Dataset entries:
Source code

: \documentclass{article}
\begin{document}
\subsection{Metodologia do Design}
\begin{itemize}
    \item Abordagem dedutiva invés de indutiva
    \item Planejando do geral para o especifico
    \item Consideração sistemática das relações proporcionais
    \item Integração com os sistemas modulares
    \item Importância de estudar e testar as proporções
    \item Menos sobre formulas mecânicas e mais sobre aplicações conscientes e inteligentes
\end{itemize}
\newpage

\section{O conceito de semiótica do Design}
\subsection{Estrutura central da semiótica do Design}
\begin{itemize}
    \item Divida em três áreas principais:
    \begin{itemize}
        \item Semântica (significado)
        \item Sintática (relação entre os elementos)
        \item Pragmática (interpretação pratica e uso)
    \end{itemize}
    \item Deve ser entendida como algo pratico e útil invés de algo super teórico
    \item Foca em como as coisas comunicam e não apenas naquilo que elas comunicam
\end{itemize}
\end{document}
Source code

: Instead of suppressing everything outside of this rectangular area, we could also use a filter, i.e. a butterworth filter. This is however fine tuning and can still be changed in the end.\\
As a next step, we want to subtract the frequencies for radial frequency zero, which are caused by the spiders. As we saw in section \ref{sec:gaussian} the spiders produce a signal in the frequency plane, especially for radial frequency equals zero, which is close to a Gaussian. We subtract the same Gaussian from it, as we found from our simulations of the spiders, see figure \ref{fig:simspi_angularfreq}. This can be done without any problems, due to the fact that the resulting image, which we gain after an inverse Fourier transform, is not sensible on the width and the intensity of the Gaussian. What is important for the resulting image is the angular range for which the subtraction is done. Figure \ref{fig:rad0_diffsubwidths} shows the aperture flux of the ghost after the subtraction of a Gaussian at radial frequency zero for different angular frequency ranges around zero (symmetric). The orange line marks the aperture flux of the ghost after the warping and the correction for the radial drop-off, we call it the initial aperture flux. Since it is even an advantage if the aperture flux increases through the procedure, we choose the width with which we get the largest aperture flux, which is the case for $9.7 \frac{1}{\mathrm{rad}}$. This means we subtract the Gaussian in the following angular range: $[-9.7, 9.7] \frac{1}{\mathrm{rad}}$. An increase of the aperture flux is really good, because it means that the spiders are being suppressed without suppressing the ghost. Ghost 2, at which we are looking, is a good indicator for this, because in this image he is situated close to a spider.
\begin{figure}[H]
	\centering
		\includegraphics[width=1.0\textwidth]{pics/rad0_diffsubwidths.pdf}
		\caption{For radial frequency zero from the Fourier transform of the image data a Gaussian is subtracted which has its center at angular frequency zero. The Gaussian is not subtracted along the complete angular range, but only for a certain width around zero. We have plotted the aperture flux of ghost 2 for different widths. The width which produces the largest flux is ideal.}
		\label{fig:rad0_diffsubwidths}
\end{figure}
--
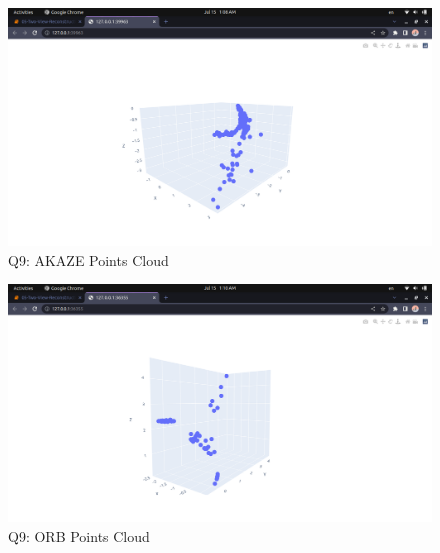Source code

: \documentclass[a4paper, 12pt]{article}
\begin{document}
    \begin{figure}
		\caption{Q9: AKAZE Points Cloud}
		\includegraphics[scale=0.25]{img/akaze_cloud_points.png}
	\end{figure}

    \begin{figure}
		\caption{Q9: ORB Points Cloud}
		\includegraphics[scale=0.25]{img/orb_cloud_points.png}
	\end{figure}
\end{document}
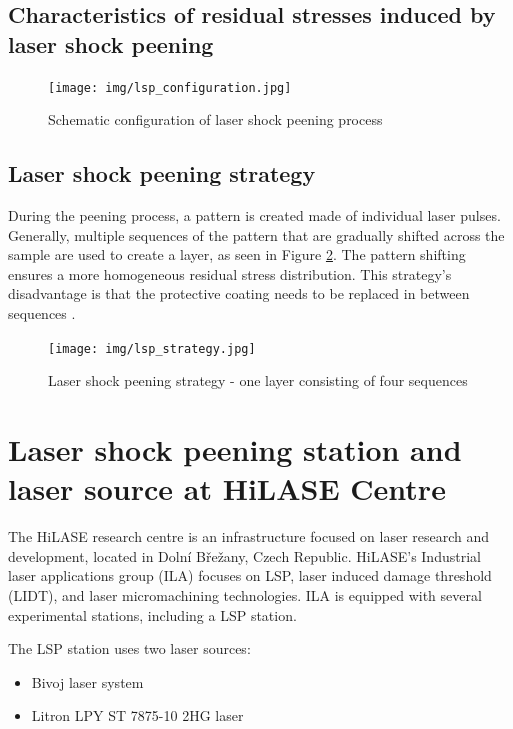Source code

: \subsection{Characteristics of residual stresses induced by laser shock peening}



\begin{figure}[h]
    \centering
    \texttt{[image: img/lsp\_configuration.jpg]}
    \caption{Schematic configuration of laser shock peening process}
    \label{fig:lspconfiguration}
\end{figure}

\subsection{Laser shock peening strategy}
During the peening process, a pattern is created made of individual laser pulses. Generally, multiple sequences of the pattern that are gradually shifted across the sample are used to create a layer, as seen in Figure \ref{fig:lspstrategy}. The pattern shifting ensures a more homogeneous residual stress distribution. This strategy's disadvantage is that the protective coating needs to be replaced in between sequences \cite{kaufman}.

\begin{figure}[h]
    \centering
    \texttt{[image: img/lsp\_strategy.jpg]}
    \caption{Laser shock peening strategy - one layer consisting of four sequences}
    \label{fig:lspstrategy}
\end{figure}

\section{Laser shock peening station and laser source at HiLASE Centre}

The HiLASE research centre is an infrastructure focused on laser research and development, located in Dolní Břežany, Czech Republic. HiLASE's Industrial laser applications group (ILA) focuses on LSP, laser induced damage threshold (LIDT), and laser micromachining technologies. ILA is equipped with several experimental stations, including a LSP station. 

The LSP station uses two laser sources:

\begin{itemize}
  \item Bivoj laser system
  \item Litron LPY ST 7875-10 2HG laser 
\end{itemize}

-- TASK DETAILS --
In the data above, start at the line that has "das relações proporcionais", stop after the line that has "conscientes e inteligentes", and print every line in between exactly as it stands.

-- TASK ANSWER --
    \item Consideração sistemática das relações proporcionais
    \item Integração com os sistemas modulares
    \item Importância de estudar e testar as proporções
    \item Menos sobre formulas mecânicas e mais sobre aplicações conscientes e inteligentes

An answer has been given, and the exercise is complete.